# <center><font color='#F1B03D'>**Revenue Intelligence Enhancement for BrokerChooser - Data Processing**</font></center>
### <center><font color='#F1B03D'>Central European University, 2024-2025</font></center>
### <center><font color='#F1B03D'>CEU Capstone Project</font></center>

### <left><font color='#F1B03D'>Author: Péter Bence Török (torokpe@gmail.com)</font></left>
### <left><font color='#F1B03D'>BrokerChooser Contact Person: Zoltán Molnár (zoltan.molnar@brokerchooser.com)</font></left>

---
<p style="font-size:22px;"> The notebook acts as a full data processing pipeline that prepares raw session-level data for analysis. It includes cleaning missing or inconsistent values, formatting variables, grouping rare categories, and engineering new features. As a final step, it outputs two cleaned datasets in .csv format: one containing the full processed data and another with a 10% random sample, both ready for modeling and analysis.

In [None]:
# Importing necessary libraries
import os

import warnings
warnings.filterwarnings("ignore")

In [None]:
# Merging all raw .csv files
folder_path = "/Path/to/file/location/Raw files"

csv_files = [file for file in os.listdir(folder_path) if file.endswith('.csv')]
df_list = [pd.read_csv(os.path.join(folder_path, file)) for file in csv_files]
merged_df = pd.concat(df_list, ignore_index=True)

# 1. Data cleaning and formatting

In [None]:
# Remove duplicate rows based on session_id, keeping only the first occurrence
merged_df.drop_duplicates(subset="session_id", keep="first", inplace=True)

# Replace missing values in the revenue_usd column with 0 (assuming no revenue was generated)
merged_df["revenue_usd"] = merged_df["revenue_usd"].fillna(0)

# Replace missing values in page_referrer and aggregated_brokers columns with the string "None"
merged_df[["page_referrer", "aggregated_brokers"]] = merged_df[["page_referrer", "aggregated_brokers"]].fillna("None")

# Drop all rows that have any missing values left in any column
merged_df.dropna(subset=merged_df.columns, inplace=True)

# Filter out test sessions by removing rows where 'aggregated_pages' contains 'brokerchooser.test'
merged_df = merged_df[~merged_df["aggregated_pages"].astype(str).str.contains("brokerchooser.test", na=False)]

In [None]:
# Define the list of operating systems want to keep as individual categories
valid_os = ["Windows", "iOS", "Android", "Macintosh", "Chrome OS"]

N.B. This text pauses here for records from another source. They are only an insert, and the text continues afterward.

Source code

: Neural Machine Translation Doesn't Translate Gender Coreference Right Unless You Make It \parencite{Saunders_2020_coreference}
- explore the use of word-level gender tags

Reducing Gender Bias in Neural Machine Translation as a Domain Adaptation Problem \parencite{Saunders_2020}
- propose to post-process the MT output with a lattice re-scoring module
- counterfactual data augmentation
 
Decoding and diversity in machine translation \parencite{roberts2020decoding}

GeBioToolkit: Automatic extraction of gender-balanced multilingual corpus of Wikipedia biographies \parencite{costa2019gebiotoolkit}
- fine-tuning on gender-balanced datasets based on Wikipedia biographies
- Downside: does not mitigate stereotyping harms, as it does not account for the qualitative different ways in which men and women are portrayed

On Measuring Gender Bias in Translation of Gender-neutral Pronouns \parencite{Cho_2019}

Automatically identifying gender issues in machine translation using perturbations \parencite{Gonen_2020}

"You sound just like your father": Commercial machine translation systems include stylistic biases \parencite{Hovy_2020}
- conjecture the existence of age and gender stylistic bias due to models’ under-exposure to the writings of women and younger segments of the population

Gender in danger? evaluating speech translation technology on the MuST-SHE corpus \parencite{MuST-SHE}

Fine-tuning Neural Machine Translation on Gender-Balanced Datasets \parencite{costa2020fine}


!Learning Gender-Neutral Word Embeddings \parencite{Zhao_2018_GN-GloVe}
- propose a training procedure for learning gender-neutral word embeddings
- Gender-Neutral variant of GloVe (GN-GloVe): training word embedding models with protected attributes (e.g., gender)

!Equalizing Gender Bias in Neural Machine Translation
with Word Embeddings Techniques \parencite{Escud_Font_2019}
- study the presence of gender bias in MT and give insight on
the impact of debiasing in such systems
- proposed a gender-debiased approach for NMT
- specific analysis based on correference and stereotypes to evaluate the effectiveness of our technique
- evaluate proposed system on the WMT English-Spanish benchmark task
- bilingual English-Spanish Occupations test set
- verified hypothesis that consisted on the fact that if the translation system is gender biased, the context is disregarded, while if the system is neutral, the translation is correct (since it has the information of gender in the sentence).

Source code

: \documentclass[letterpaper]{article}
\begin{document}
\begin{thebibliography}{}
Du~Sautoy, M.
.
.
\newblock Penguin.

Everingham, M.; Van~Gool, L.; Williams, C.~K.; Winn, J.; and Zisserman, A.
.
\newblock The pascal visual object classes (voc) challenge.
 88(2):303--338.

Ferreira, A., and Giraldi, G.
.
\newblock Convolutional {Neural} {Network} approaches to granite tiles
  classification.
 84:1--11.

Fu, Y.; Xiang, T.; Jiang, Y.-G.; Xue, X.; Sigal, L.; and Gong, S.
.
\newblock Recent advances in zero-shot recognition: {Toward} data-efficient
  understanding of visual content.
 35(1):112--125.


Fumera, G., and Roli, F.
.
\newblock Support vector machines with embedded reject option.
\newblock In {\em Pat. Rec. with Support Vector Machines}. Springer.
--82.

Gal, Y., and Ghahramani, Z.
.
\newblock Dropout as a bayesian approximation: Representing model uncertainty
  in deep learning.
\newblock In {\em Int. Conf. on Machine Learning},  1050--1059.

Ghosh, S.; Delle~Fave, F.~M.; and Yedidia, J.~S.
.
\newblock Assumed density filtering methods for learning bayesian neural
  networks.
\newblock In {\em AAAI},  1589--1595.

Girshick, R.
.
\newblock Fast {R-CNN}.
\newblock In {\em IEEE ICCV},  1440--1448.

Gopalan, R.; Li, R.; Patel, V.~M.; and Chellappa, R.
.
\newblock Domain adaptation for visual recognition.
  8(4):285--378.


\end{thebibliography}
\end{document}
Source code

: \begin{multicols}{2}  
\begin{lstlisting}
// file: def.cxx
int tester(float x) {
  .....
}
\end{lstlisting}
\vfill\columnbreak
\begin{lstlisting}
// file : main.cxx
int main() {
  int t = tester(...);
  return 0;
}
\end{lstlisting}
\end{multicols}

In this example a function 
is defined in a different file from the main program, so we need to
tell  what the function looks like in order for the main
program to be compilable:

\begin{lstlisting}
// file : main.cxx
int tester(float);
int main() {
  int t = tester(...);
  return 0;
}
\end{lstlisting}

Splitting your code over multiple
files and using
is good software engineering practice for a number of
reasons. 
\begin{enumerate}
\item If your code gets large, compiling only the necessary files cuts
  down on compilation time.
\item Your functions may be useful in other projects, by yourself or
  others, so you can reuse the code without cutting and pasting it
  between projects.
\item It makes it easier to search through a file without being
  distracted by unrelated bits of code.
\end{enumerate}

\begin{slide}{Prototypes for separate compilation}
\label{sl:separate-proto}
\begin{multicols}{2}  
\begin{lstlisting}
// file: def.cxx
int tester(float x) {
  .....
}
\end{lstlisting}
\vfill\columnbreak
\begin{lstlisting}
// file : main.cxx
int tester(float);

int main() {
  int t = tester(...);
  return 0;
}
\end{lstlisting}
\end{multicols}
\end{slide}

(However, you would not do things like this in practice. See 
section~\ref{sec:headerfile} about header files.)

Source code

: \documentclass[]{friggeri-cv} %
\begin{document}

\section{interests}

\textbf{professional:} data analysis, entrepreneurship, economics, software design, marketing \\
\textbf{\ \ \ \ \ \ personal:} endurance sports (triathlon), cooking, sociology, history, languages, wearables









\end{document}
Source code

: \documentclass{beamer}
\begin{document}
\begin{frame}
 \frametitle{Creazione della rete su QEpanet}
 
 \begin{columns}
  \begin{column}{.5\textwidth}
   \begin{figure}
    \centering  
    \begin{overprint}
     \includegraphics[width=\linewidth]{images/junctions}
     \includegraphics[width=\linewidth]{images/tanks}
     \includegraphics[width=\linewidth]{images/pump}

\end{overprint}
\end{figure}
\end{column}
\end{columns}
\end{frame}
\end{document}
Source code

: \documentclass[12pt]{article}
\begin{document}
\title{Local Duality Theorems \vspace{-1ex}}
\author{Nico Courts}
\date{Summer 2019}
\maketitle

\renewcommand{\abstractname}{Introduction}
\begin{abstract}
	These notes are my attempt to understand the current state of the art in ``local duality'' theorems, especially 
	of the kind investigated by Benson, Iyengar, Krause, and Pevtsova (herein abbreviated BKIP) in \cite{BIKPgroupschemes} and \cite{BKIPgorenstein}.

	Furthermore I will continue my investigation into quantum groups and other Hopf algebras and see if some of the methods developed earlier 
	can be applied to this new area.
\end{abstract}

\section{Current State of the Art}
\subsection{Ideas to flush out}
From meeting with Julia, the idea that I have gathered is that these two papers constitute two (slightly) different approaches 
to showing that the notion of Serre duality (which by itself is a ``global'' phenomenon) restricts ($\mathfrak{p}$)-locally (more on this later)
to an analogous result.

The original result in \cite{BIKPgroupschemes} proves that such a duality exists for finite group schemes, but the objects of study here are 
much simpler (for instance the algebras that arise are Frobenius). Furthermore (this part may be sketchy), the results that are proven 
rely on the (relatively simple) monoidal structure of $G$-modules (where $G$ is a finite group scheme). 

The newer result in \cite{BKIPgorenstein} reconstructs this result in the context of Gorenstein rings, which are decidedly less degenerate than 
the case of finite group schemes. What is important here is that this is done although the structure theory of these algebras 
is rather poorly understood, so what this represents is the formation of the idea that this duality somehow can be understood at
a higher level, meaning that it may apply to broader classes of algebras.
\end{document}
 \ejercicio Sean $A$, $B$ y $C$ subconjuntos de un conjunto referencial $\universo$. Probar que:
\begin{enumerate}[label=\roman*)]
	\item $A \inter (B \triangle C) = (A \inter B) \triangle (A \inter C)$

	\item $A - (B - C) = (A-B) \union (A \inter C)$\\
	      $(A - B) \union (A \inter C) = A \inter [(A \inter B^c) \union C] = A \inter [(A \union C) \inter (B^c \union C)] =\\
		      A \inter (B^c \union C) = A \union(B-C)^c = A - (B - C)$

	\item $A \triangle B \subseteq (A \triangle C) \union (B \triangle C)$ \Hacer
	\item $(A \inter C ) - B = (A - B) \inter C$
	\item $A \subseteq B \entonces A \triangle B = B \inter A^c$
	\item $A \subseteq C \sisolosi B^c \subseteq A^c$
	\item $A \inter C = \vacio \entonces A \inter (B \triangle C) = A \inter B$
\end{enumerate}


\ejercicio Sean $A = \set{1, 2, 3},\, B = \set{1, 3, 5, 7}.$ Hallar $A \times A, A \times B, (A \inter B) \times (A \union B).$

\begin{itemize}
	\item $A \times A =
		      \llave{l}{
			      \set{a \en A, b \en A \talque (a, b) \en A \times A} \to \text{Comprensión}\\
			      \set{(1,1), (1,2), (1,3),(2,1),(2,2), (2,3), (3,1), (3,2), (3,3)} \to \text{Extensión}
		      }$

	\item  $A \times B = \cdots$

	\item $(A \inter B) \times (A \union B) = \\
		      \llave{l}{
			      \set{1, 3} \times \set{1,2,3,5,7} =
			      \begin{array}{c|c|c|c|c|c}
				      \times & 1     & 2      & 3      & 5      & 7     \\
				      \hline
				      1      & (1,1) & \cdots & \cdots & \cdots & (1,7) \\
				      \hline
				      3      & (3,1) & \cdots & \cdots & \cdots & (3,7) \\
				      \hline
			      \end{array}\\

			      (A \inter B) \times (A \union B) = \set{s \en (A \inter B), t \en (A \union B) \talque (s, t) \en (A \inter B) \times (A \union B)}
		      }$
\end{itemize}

# Replace all other, less common operating systems with the label "other"
merged_df["op_system"] = merged_df["op_system"].apply(
    lambda x: x if x in valid_os else "other"
)

In [None]:
# Define the list of browser types want to keep as individual categories
valid_browsers = ["Chrome", "Safari", "Edge", "Firefox", "Opera"]

# Replace all other, less common browser types with the label "other"
merged_df["browser"] = merged_df["browser"].apply(
    lambda x: x if x in valid_browsers else "other"
)

In [None]:
# Simplify traffic source names by keeping main categories and grouping all others as "other"
merged_df["traffic_name"] = merged_df["traffic_name"].apply(
    lambda x: x if x in ["(referral)", "(organic)", "(direct)"] else "other"
)

In [None]:
# Replace '(none)' traffic medium values with 'other' for better category grouping
merged_df['traffic_medium'] = merged_df['traffic_medium'].replace('(none)', 'other')

In [None]:
# Count how many sessions are from each country
country_counts = (
    merged_df
    .groupby("country")
    .size()
    .reset_index(name="count")
    .sort_values("count", ascending=False)
)

# Select the top 50 countries based on session count
top_countries = set(country_counts.iloc[:50]["country"])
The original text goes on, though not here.